Aquella sería la noche. Se sentó un momento en su sofá,
frente al televisor con una cerveza en la mano y se la bebió de un trago
mientras observaba, en el rincón izquierdo, el flamenco de acero que había
comprado años atrás en un anticuario de Madrid.
Lorena era muy afortunada en su profesión.
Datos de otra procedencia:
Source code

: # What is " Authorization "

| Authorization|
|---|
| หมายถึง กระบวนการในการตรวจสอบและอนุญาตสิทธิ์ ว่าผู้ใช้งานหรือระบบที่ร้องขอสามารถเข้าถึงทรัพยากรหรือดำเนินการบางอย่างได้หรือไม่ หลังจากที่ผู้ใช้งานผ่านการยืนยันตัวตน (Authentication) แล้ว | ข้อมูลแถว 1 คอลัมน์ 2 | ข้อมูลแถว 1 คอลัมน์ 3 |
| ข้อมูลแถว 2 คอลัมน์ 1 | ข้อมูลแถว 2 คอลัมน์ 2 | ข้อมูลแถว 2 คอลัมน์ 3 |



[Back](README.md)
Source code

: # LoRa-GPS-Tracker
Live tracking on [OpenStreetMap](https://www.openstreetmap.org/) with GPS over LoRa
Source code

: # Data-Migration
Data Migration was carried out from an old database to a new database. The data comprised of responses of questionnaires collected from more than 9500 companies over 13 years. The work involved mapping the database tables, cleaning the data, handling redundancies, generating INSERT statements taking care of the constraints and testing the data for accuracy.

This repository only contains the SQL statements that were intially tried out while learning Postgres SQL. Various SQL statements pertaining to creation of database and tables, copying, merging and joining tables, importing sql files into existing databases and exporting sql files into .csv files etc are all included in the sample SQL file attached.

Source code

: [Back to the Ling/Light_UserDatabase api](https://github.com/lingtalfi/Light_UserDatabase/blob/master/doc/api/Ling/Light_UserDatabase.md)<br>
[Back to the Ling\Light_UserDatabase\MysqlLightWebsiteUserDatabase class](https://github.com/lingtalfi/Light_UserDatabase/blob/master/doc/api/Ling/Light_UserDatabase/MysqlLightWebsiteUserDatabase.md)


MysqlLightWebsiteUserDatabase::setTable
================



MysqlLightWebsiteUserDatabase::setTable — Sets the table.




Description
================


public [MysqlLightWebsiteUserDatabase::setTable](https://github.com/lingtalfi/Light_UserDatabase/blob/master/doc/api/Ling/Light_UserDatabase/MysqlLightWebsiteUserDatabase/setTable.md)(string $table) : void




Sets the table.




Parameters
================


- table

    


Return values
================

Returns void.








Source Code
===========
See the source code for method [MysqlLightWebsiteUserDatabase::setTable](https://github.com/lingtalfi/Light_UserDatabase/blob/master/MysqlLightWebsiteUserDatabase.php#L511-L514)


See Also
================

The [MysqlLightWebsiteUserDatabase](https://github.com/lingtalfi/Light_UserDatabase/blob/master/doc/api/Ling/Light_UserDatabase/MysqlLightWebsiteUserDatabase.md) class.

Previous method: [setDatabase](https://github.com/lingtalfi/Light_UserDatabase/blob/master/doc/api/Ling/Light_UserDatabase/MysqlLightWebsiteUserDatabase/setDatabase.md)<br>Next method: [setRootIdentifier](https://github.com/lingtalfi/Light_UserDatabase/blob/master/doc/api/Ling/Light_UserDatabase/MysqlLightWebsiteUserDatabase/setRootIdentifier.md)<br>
Había triunfado
como cantante de copla en los teatros de la villa y las discográficas la habían
perseguido durante meses para hacerse con su talento y convencerla de que
grabase su primer disco.
Al final, lo había hecho con Virgin, pues le ofrecía mayor
libertad creativa y amplio dominio de sus propias decisiones. Llevaba ya tres
años de pleno éxito en el mundillo y se la veía feliz, la cámara la buscaba y
las revistas del corazón también.
Sin embargo, su procesión interna era mucho más sórdida que
su mundo de lunares y faralay. Cuando cruzaba la puerta de su casa, entraba en
su particular infierno. Su pareja, un abogado trasnochado del que se había
enamorado cuando ambos veraneaban en el mismo pueblo del Cantábrico había
entrado en una espiral de destrucción, la suya propia y la de todos los que le
rodeaban y lo hacía con especial ensañamiento con Lorena a la que maltrataba
verbal y físicamente. Al principio solo fueron insultos y gritos que ella
intentaba acallar bajo la pomada de la comprensión, de entender que él había
perdido su trabajo y estaba en un momento difícil, quizá bebía un poco más de
lo normal. Y luego enseguida le pedía perdón. Pero sus crisis fueron empeorando
y comenzó a criticarle sus actuaciones, a exigirle que se tapara los escotes y
a preguntarle día y noche quién era ese tipo o aquél otro con el que caminaba
por la calle o en los teatros. Lorena nunca le fue infiel. Inexplicablemente
estaba unida a él desde una atadura profunda, infranqueable, que ni ella misma
podía comprender.
Cuando las crisis de verborrea dieron paso a las hostias,
ella se lo contó a su mejor amiga quien la obligó a acudir a la policía. Pero
las hostias no dejaban huella y la persona que la atendió en la denuncia le
dijo que poco podían hacer.
Y entonces llegaron las palizas. Le costaba muchísimo tapar
los cardenales para que no se le notaran cuando actuaba. Se vio obligada a
espaciar sus actuaciones porque si no, no tenía tiempo de recuperarse de las patadas
y los moratones. Hasta que un día, en una actuación en la plaza de toros de Las
Ventas, delante de cinco mil personas, no pudo comenzar la canción. El llanto
brotó y brotó como una cascada inmisericorde y la plaza enmudeció. Se vivió un
momento de máxima tensión porque el público no entendía lo que sucedía. Cuando
la vieron llorar imaginaron que sería por la emoción del éxito y finalmente,
Lorena pudo comenzar su espectáculo, pero lo hizo habiendo tomado una decisión
firme.
Así que aquella misma noche se sentó en el sofá y tras
beberse la cerveza de un trago, esperó a su marido que llegó malogrado como
siempre, ligeramente borracho pero con la suficiente lucidez para soltarle
algunos improperios.
Y entonces ella, le pidió dulcemente que se sentase a su
lado, y cuando lo tuvo muy cerca, agarró el flamenco y se lo estampó en la
cabeza dejándolo moribundo y con una brecha que sangraba sin parar.
Y allí se quedó, contemplando cómo se cerraba la puerta de
aquel infierno que había sufrido durante años sin que nadie lo supiese y cuando
él dejó de moverse, su boca se había transformado en una profunda sonrisa.